▸ Exercise instructions
For each line below that holds "Cluster", return the line as it stands.

Rendered images with source text:
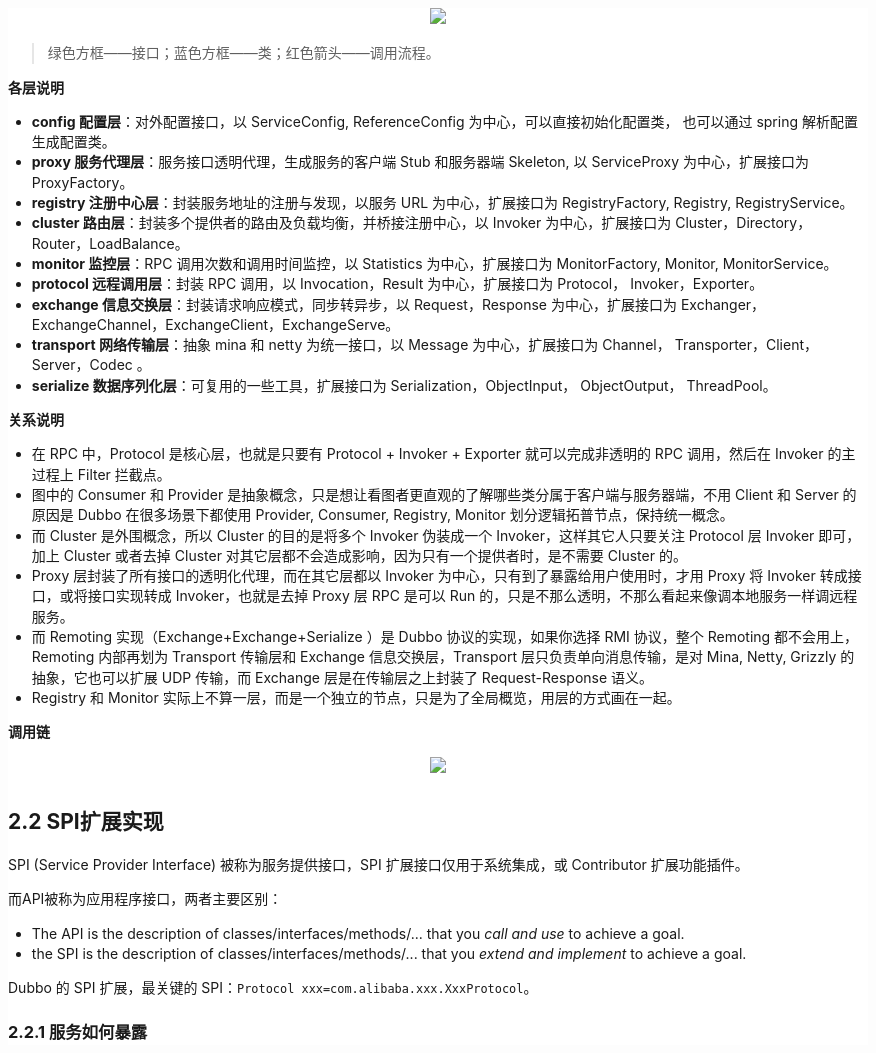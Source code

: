 <div align="center">  
<img src="https://img-blog.csdnimg.cn/20210621133544259.png" width="1000px"/>
</div>

> 绿色方框——接口；蓝色方框——类；红色箭头——调用流程。

**各层说明**

* **config 配置层**：对外配置接口，以 ServiceConfig, ReferenceConfig 为中心，可以直接初始化配置类， 也可以通过 spring 解析配置生成配置类。
* **proxy 服务代理层**：服务接口透明代理，生成服务的客户端 Stub 和服务器端 Skeleton, 以 ServiceProxy 为中心，扩展接口为 ProxyFactory。
* **registry 注册中心层**：封装服务地址的注册与发现，以服务 URL 为中心，扩展接口为 RegistryFactory, Registry, RegistryService。
* **cluster 路由层**：封装多个提供者的路由及负载均衡，并桥接注册中心，以 Invoker 为中心，扩展接口为 Cluster，Directory，Router，LoadBalance。
* **monitor 监控层**：RPC 调用次数和调用时间监控，以 Statistics 为中心，扩展接口为 MonitorFactory, Monitor, MonitorService。
* **protocol 远程调用层**：封装 RPC 调用，以 Invocation，Result 为中心，扩展接口为 Protocol， Invoker，Exporter。
* **exchange 信息交换层**：封装请求响应模式，同步转异步，以 Request，Response 为中心，扩展接口为 Exchanger，ExchangeChannel，ExchangeClient，ExchangeServe。
* **transport 网络传输层**：抽象 mina 和 netty 为统一接口，以 Message 为中心，扩展接口为 Channel， Transporter，Client，Server，Codec 。
* **serialize 数据序列化层**：可复用的一些工具，扩展接口为 Serialization，ObjectInput， ObjectOutput， ThreadPool。

**关系说明**

- 在 RPC 中，Protocol 是核心层，也就是只要有 Protocol + Invoker + Exporter 就可以完成非透明的 RPC 调用，然后在 Invoker 的主过程上 Filter 拦截点。
- 图中的 Consumer 和 Provider 是抽象概念，只是想让看图者更直观的了解哪些类分属于客户端与服务器端，不用 Client 和 Server 的原因是 Dubbo 在很多场景下都使用 Provider, Consumer, Registry, Monitor 划分逻辑拓普节点，保持统一概念。
- 而 Cluster 是外围概念，所以 Cluster 的目的是将多个 Invoker 伪装成一个 Invoker，这样其它人只要关注 Protocol 层 Invoker 即可，加上 Cluster 或者去掉 Cluster 对其它层都不会造成影响，因为只有一个提供者时，是不需要 Cluster 的。
- Proxy 层封装了所有接口的透明化代理，而在其它层都以 Invoker 为中心，只有到了暴露给用户使用时，才用 Proxy 将 Invoker 转成接口，或将接口实现转成 Invoker，也就是去掉 Proxy 层 RPC 是可以 Run 的，只是不那么透明，不那么看起来像调本地服务一样调远程服务。
- 而 Remoting 实现（Exchange+Exchange+Serialize ）是 Dubbo 协议的实现，如果你选择 RMI 协议，整个 Remoting 都不会用上，Remoting 内部再划为 Transport 传输层和 Exchange 信息交换层，Transport 层只负责单向消息传输，是对 Mina, Netty, Grizzly 的抽象，它也可以扩展 UDP 传输，而 Exchange 层是在传输层之上封装了 Request-Response 语义。
- Registry 和 Monitor 实际上不算一层，而是一个独立的节点，只是为了全局概览，用层的方式画在一起。

**调用链**

<div align="center">  
<img src="https://img-blog.csdnimg.cn/20210621134645571.png" width="800px"/>
</div>

## 2.2 SPI扩展实现

SPI (Service Provider Interface) 被称为服务提供接口，SPI 扩展接口仅用于系统集成，或 Contributor 扩展功能插件。

而API被称为应用程序接口，两者主要区别：

- The API is the description of classes/interfaces/methods/... that you *call and use* to achieve a goal.
- the SPI is the description of classes/interfaces/methods/... that you *extend and implement* to achieve a goal.

Dubbo 的 SPI 扩展，最关键的 SPI：`Protocol xxx=com.alibaba.xxx.XxxProtocol`。

### 2.2.1 服务如何暴露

▸ Answer for this exercise
* **cluster 路由层**：封装多个提供者的路由及负载均衡，并桥接注册中心，以 Invoker 为中心，扩展接口为 Cluster，Directory，Router，LoadBalance。
- 而 Cluster 是外围概念，所以 Cluster 的目的是将多个 Invoker 伪装成一个 Invoker，这样其它人只要关注 Protocol 层 Invoker 即可，加上 Cluster 或者去掉 Cluster 对其它层都不会造成影响，因为只有一个提供者时，是不需要 Cluster 的。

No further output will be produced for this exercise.